Assume there are $$m$$ balls and $$n$$ bins. We denote $$\eta_{i}^b$$ the event that ball $$i$$ falls into bin $$b$$, and denote $$\epsilon_{ij}$$ the event that balls $$i$$ and $$j$$ collide.

## Collision probability

Probability of any two particular balls collide:

\begin{aligned} \Pr(\epsilon_{ij}) &= \sum_b \Pr(\eta_j^b|\eta_i^b)\Pr(\eta_i^p) \\ &= \sum_b \frac{1}{n}\frac{1}{n} \\ &= \frac{1}{n} \end{aligned}

Expected number of collision after tossing $$m$$ balls: Define indicator function $$\mathbf{1}(\epsilon_{ij})$$. Then the number of collisions is $$\sum_{i\neq j}\mathbf{1}(\epsilon_{ij})$$. The expected number of collision is therefore:

\begin{aligned} E[\sum_{i\neq j}\mathbf{1}(\epsilon_{ij})] &= \sum_{i\neq j}E[\mathbf{1}(\epsilon_{ij})] \\ &= \sum_{i\neq j}\Pr(\epsilon_{ij}) = \sum_{i\neq j}\frac{1}{n} \\ &= \frac{1}{n}\binom{m}{2} \end{aligned}

Probability of no collision at all:

\begin{aligned} \prod_{i\neq j}\Pr(\bar{\epsilon}_{ij}) &= \prod_{i\neq j}(1-\frac{1}{n}) \\ &= (1-\frac{1}{n})^{\binom{m}{2}} \end{aligned}

Number of balls to throw to expect a collision: Solve for $$m$$ in $$(1-\frac{1}{n})^{\binom{m}{2}}=\frac{1}{2}$$

## Counting

Probability of a particular bin is empty: $$\big(1-\frac{1}{n}\big)^{\binom{m}{2}} \approx e^{-m/n}$$

Probability that a particular bin has exactly $$k$$ balls:

$\binom{m}{k}\big(\frac{1}{n}\big)^k\big(1-\frac{1}{n}\big)^{m-k} \le \frac{m^k}{k!}\frac{1}{n^k},$

which the bound is obtained by the inequality $$\big(\frac{n}{r}\big)^r \le \binom{n}{r} \le \frac{n^r}{r!} \le \big(\frac{en}{r}\big)^r$$.

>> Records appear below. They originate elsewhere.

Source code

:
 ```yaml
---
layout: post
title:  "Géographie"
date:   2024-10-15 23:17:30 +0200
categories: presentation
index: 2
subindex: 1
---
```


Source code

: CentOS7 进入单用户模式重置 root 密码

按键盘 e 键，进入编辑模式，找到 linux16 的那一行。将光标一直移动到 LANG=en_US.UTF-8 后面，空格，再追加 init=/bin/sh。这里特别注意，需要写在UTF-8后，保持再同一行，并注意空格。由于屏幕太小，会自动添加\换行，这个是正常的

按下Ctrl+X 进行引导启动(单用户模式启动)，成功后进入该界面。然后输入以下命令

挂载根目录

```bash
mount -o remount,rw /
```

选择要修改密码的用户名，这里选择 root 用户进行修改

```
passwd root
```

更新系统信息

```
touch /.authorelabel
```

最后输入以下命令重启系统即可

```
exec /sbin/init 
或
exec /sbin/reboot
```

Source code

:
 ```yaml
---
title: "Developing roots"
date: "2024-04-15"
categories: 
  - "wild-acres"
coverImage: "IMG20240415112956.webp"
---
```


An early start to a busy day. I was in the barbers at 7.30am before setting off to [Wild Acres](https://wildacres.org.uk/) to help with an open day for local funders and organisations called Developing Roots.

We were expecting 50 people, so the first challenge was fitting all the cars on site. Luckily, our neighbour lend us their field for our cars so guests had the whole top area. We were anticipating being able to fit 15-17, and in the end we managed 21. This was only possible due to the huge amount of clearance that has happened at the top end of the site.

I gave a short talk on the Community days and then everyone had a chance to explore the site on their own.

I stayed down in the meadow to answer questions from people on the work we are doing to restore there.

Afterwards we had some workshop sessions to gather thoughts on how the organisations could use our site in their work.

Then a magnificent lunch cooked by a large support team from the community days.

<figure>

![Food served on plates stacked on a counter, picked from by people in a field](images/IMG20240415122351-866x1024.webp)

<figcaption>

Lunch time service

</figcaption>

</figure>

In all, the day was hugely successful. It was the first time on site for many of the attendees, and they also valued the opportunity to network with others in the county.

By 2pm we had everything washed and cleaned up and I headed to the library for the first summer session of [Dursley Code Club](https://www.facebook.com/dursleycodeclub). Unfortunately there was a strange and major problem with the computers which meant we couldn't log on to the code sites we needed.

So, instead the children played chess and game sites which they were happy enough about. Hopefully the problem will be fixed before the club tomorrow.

Probability that a bin has at least $$k$$ balls:

$\sum_{i=k}^m\binom{m}{i}\big(\frac{1}{n}\big)^i\big(1-\frac{1}{n}\big)^{m-i}$

By considering only $$k$$ balls out of $$m$$ and ignoring the others, we have the probability upperbounded by

$\binom{m}{k}\frac{1}{n^k}\le \big(\frac{me}{nk}\big)^k$